%%

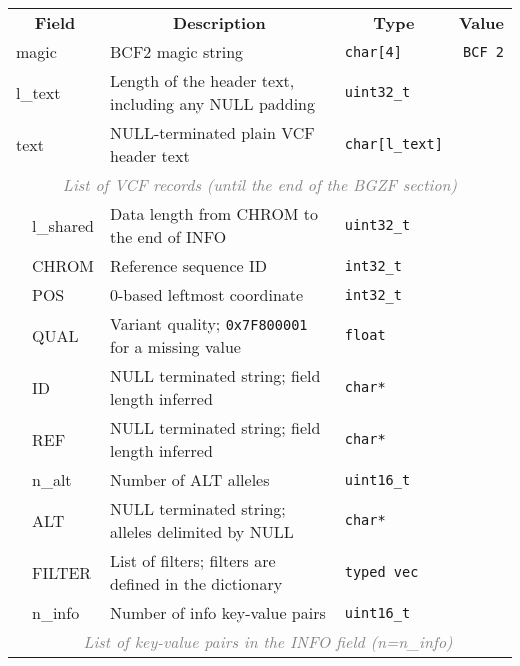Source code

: \documentclass[10pt]{article}
\begin{document}
\begin{table}[ht]
\centering
{\small
\begin{tabular}{|l|l|l|p{8.2cm}|l|r|}
  \cline{1-6}
  \multicolumn{3}{|c|}{\bf Field} & \multicolumn{1}{c|}{\bf Description} & \multicolumn{1}{c|}{\bf Type} & \multicolumn{1}{c|}{\bf Value} \\\cline{1-6}
  \multicolumn{3}{|l|}{\sf magic} & BCF2 magic string & {\tt char[4]} & {\tt BCF\char92 2}\\\cline{1-6}
  \multicolumn{3}{|l|}{\sf l\_text} & Length of the header text, including any {\sf NULL} padding & {\tt uint32\_t} & \\\cline{1-6}
  \multicolumn{3}{|l|}{\sf text} & {\sf NULL}-terminated plain VCF header text & {\tt char[{\sf l\_text}]} & \\\cline{1-6}
  \multicolumn{6}{|c|}{\textcolor{gray}{\it List of VCF records (until the end of the BGZF section)}} \\\cline{2-6}
  & \multicolumn{2}{l|}{\sf l\_shared} & Data length from {\sf CHROM} to the end of {\sf INFO} & {\tt uint32\_t} & \\\cline{2-6}
  & \multicolumn{2}{l|}{\sf CHROM} & Reference sequence ID & {\tt int32\_t} & \\\cline{2-6}
  & \multicolumn{2}{l|}{\sf POS} & 0-based leftmost coordinate & {\tt int32\_t} & \\\cline{2-6}
  & \multicolumn{2}{l|}{\sf QUAL} & Variant quality; {\tt 0x7F800001} for a missing value & {\tt float} & \\\cline{2-6}
  & \multicolumn{2}{l|}{\sf ID} & {\sf NULL} terminated string; field length inferred & {\tt char*} & \\\cline{2-6}
  & \multicolumn{2}{l|}{\sf REF} & {\sf NULL} terminated string; field length inferred & {\tt char*} & \\\cline{2-6}
  & \multicolumn{2}{l|}{\sf n\_alt} & Number of {\sf ALT} alleles & {\tt uint16\_t} & \\\cline{2-6}
  & \multicolumn{2}{l|}{\sf ALT} & {\sf NULL} terminated string; alleles delimited by {\sf NULL} & {\tt char*} & \\\cline{2-6}
  & \multicolumn{2}{l|}{\sf FILTER} & List of filters; filters are defined in the dictionary & {\tt typed vec} & \\\cline{2-6}
  & \multicolumn{2}{l|}{\sf n\_info} & Number of info key-value pairs & {\tt uint16\_t} & \\\cline{2-6}
  & \multicolumn{5}{c|}{\textcolor{gray}{\it List of key-value pairs in the INFO field (n=n\_info)}} \\\cline{3-6}

\end{tabular}}
\end{table}
\end{document}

%%

-- INSTRUCTIONS FOR THE TASK --
Through the final line of the listing, beginning at the line that contains "Number of info", every line is to be set down exactly, with no others.

-- RESPONSE BOX --
  & \multicolumn{2}{l|}{\sf n\_info} & Number of info key-value pairs & {\tt uint16\_t} & \\\cline{2-6}
  & \multicolumn{5}{c|}{\textcolor{gray}{\it List of key-value pairs in the INFO field (n=n\_info)}} \\\cline{3-6}

\end{tabular}}
\end{table}
\end{document}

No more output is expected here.